[Stored items]
↓↓↓

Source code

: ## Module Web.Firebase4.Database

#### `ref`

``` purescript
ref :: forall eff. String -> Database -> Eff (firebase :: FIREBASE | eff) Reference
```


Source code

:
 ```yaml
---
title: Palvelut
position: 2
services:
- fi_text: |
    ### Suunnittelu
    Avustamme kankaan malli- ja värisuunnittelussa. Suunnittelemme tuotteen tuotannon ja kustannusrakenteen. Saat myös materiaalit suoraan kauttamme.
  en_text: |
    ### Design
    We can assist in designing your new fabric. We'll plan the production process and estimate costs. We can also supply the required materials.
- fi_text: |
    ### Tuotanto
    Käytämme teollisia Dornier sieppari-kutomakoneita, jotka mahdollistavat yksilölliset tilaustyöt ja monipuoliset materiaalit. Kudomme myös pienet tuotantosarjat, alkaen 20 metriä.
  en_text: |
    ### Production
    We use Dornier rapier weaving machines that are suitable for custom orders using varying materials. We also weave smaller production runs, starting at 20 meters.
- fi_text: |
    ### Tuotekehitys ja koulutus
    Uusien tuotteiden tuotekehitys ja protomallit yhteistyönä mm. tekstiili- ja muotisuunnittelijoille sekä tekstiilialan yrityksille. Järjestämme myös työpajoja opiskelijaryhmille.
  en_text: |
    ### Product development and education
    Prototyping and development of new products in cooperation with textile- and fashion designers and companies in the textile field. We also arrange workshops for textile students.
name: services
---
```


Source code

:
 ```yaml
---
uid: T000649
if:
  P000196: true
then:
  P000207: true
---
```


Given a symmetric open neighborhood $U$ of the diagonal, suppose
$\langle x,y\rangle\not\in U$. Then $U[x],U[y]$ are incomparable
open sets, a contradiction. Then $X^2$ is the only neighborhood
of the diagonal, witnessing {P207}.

↑↑↑

▸ **Problem description**: Find every line of the records holding "open". Answer with the count alone.

▸ **Solution**: 2